WORK INSTRUCTION:
How many lines below include the word "genericFilter"? State that number and nothing else.

RECORDS SUPPLIED:
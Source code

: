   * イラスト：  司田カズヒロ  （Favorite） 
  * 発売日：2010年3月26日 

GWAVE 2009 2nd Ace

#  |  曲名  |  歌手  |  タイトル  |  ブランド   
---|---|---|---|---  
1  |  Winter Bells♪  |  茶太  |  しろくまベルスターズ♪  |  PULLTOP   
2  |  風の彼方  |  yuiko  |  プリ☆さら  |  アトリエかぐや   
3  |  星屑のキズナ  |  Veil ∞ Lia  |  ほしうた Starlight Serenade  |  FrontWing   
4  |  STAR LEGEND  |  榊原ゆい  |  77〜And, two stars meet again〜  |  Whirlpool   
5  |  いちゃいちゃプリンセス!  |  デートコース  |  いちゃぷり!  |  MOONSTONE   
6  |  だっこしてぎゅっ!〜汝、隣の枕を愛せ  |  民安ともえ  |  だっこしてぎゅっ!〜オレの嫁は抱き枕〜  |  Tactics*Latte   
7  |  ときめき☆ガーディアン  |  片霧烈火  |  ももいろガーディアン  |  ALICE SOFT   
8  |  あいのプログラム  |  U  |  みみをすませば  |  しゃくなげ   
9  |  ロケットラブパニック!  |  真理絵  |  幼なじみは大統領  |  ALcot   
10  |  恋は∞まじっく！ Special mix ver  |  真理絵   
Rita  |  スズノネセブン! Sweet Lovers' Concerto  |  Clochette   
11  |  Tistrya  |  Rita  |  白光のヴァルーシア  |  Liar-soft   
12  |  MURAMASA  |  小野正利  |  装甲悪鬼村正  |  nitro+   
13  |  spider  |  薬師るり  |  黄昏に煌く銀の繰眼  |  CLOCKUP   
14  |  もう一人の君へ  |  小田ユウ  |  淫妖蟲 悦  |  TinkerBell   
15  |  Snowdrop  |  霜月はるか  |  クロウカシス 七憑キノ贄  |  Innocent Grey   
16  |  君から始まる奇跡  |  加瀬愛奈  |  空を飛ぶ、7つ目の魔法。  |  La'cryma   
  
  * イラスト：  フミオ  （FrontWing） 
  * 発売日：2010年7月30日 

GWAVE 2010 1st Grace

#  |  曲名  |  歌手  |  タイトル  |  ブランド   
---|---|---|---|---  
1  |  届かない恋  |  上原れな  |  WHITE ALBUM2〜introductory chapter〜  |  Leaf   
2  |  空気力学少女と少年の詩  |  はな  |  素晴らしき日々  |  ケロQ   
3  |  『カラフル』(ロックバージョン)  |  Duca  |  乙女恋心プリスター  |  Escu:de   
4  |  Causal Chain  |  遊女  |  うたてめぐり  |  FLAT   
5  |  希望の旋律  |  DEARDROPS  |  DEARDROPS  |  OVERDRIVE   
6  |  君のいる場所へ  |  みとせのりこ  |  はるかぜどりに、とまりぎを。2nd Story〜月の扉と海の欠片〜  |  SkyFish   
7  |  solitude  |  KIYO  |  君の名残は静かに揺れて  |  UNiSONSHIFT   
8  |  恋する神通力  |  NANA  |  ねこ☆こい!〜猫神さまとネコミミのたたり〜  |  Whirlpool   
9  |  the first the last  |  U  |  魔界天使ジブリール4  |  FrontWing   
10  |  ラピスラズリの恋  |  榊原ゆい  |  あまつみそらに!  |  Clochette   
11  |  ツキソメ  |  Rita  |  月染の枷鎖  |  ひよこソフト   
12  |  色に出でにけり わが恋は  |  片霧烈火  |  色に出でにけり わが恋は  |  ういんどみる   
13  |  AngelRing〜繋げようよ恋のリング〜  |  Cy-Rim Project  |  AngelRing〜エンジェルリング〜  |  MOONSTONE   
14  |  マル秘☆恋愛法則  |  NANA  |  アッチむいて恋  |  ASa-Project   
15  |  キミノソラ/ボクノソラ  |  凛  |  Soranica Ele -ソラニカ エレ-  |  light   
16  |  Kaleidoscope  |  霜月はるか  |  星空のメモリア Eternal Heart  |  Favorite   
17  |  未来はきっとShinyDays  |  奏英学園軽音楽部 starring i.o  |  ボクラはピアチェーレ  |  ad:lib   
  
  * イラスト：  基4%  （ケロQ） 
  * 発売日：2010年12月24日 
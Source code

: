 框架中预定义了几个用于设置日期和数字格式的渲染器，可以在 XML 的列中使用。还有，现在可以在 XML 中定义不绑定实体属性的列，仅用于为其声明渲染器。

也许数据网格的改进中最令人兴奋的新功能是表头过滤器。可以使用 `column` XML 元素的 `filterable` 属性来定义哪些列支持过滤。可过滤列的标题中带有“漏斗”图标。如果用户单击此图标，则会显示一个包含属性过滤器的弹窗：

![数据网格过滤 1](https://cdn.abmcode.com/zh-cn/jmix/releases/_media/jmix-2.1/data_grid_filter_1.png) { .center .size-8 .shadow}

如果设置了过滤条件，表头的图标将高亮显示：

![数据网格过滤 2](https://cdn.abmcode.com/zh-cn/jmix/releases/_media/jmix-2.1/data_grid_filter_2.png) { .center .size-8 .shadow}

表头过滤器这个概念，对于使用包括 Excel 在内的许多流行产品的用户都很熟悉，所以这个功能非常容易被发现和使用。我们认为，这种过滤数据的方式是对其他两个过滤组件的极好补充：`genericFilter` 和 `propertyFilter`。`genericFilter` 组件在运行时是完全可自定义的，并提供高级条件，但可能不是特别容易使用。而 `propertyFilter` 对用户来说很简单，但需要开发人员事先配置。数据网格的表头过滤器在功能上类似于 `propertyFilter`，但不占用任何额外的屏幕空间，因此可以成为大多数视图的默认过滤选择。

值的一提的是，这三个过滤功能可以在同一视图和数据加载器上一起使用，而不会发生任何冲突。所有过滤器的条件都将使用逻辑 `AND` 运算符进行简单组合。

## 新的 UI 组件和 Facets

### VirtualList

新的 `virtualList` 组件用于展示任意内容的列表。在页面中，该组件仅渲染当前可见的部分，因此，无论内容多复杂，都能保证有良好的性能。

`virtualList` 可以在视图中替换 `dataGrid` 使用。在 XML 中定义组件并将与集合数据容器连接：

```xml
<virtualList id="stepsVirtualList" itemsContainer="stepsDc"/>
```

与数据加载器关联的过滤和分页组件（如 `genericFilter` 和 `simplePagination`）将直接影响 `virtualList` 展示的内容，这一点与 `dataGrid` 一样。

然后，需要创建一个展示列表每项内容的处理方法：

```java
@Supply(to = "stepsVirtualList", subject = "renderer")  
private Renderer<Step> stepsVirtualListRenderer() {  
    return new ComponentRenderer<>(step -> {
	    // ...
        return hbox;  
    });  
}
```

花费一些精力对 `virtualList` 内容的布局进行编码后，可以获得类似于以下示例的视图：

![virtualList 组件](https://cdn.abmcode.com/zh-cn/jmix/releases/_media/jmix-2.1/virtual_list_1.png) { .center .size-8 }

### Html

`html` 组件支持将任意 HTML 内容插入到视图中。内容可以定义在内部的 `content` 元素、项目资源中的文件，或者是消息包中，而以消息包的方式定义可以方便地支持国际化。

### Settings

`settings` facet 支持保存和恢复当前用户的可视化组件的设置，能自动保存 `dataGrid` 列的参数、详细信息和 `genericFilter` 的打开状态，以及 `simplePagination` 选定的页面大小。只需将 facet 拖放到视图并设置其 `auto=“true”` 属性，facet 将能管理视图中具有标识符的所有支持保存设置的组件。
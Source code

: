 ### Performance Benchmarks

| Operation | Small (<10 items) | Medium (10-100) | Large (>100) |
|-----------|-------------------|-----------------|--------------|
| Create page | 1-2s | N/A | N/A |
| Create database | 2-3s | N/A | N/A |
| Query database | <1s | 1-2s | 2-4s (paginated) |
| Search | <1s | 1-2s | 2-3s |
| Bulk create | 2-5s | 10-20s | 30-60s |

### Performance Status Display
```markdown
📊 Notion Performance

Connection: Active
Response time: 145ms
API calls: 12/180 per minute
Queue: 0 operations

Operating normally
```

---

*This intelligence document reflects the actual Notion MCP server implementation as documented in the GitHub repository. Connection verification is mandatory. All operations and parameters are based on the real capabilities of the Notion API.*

WRITTEN SOLUTION:
3